Hermione Gee traveled for Radio Netherlands Worldwide (RNW) to Guantanamo Bay to report about the prison. Read her weblogs…

1- Holiday in Guantanamo

Back in the bygone year of 1980, when punk still had the power to shock and South East Asia was a war torn mess, The Dead Kennedys released their second single, Holiday in Cambodia.

In 2010, a holiday in Guantanamo is as absurd a notion as a holiday in Cambodia would have been in 1980. But that's where the similarity ends. For those of us lucky enough to be on the right side of the cell door, it's not dangerous or devastated.

Read more on the website of RNW…

 

2- Welcome to Guantanamo

Florida International Airport has its very own platform 3 and 3/4s, only instead of taking wizards to Hogwarts, it takes military personnel, contractors and the occasional journalist to the Guantanamo Bay naval base.

When I checked in for my flight I was expecting ultra high security, but it's all very casual.
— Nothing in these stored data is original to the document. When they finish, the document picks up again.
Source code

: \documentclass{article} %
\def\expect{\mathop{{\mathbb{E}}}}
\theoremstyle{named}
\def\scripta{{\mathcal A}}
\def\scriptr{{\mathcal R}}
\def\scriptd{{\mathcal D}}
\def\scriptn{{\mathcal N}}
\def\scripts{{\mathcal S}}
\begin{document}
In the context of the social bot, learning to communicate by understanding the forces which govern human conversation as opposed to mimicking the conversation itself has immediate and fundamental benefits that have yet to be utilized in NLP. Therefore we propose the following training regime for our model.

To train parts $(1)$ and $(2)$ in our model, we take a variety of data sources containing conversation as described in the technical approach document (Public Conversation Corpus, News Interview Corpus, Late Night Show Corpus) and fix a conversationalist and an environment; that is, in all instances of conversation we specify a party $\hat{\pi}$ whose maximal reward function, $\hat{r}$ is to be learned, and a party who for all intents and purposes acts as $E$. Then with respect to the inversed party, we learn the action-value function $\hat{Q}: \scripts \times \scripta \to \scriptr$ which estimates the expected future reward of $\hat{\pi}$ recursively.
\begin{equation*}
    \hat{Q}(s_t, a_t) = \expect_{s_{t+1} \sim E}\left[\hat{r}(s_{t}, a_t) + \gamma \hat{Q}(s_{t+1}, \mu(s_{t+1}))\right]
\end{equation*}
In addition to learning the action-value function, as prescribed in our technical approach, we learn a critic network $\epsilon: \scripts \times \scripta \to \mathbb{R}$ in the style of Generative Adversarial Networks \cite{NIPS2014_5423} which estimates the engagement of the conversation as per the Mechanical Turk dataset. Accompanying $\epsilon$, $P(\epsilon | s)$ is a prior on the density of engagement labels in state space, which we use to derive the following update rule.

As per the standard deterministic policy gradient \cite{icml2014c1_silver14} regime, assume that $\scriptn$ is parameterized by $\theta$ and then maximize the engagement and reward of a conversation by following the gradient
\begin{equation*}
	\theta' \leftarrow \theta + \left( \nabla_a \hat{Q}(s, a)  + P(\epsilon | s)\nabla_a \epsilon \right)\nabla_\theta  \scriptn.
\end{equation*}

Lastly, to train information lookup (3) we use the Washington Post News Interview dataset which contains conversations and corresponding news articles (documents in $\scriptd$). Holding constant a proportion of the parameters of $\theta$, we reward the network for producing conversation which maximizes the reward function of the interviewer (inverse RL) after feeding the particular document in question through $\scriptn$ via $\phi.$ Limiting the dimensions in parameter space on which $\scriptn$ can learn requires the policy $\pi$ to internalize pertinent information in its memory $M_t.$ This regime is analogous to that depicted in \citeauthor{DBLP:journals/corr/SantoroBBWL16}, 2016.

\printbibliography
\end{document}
No boarding card, just a little scrap of paper with the words "Gate J1" on it. But check the departure screens and J1 isn't listed. And no one's really sure what time the plane leaves. "It should be arriving about 5, so we'll be able to leave around 5.15. Come back in half an hour." Half an hour later: "It's not here yet. Come back. Don't worry, we won't leave without you."

Read more on the website of RNW…

 

3- Rockin' in Fidel's back yard

"No news is good news" isn't an expression that applies to journalists. For us, bad news is often good news and, sometimes, good news is bad news. Like today. The Red Cross is visiting Guantanamo this week and it's messing with my schedule. An interview with the Deputy Joint Task Force commander is cancelled, and our tour of Camp 4 - where the most well-behaved detainees are held - is curtailed. We can't get in to see the recreation area where they pray, play soccer and generally hang out because the Red Cross has priority. That's how it should be, of course, but from a purely selfish point of view it's frustrating.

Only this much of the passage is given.